久しぶり街へ出て、本屋で買い物をした。帰り際の三越デパート(駅が2階に内蔵されている)にてあてもなプラプラしていると、9Fにて「北大路魯山人と岡本太郎」という展覧会の最終日という張り紙に出くわした。デパート内のこうした催し物は、その時の私のように思いつきの行動を誘引する。容易になびく自分に悔しさを感じながらも、とりあえずそれに従うことにした。
内容は、両者がいかに親交の深い関係にあったかということに始まり、次第に互いの作品が対峙するように配置されている不思議な間へと続いていた。もちろん、岡本の絵画彫刻と魯山人の器に通底する何かを見いだそうとする姿勢は、会の趣旨ではなかったかに思われる。浅薄な見方をすれば、作者同士がいかに家族的な親交をしたからといって、その作品まで親交していることにはならないわけである。
そんなことよりも、「実験茶会」という岡本が開いた茶会、というより超前衛のホームパーティーの事実の方が発見であった。坂倉順三の設計による当時岡本の自宅(南青山)にて、各方面の人たちを招来しての「茶会」。岡本は、当然と言えば当然であるが、格式や形式にもとづく茶会はもとより本意でなく、青青とした西洋芝の庭先で、アルミのヤカンを茶釜に見立て、自ら能楽の家元野村家から借り付けた付け焼き刃の袴姿にて茶をたて、茶会石にあたる彼の料理は、生卵のトッピングになる生肉、これらを客の魯山人や丹下健三などに喰わせたという。岡本自身は、形式としてのワビサビ文化を否定し、前例や格式を壊すなどと、語気を荒げながらの茶会であった。

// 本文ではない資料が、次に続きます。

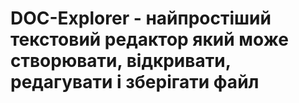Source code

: # DOC-Explorer - найпростіший текстовий редактор який може створювати, відкривати, редагувати і зберігати файл
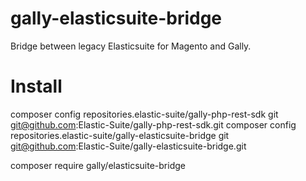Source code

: # gally-elasticsuite-bridge
Bridge between legacy Elasticsuite for Magento and Gally.

# Install
composer config repositories.elastic-suite/gally-php-rest-sdk git git@github.com:Elastic-Suite/gally-php-rest-sdk.git
composer config repositories.elastic-suite/gally-elasticsuite-bridge git git@github.com:Elastic-Suite/gally-elasticsuite-bridge.git

composer require gally/elasticsuite-bridge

ワビサビ文化の否定、という言句が気になった。そもそもワビ茶そのものの始まりは、結果として前衛に映るものであったはずである。実験茶会はそう言う意味では、見事に数寄であり、これこそ茶会だといってもいいと思う。ワビはもちろん茶が育てた文化であったが、概念としては、それ以前からあった。鎌倉初期の鴨長明はワビを自らの生活そのものに体現しようとした人物である。そのワビはさらには、仏教がもたらした無常観によるものとも考えられがちであるが、水尾比呂志によると、原始神道的ともいえるほど、日本人の自然観そのものであるとされる。ここまでワビの淵源をたどるなら、ワビという日常的な自然観が凝縮して作り上げた高度な哲学は、私たち日本人の共通の持ち物というように言えなくもない。だが実状からしてそうは思わない。生死を繰り返す自然、特にその表現力に裏付けされた日本の風土が人間に植え付けたワビという現状肯定の哲学は、今私たちに探し当てることは難しいと言わざる終えない。私たちが未だにワビサビと唱えること自体、すでに形骸である。岡本太郎は、そんなワビサビなど、言葉にも出したくなかったはずである。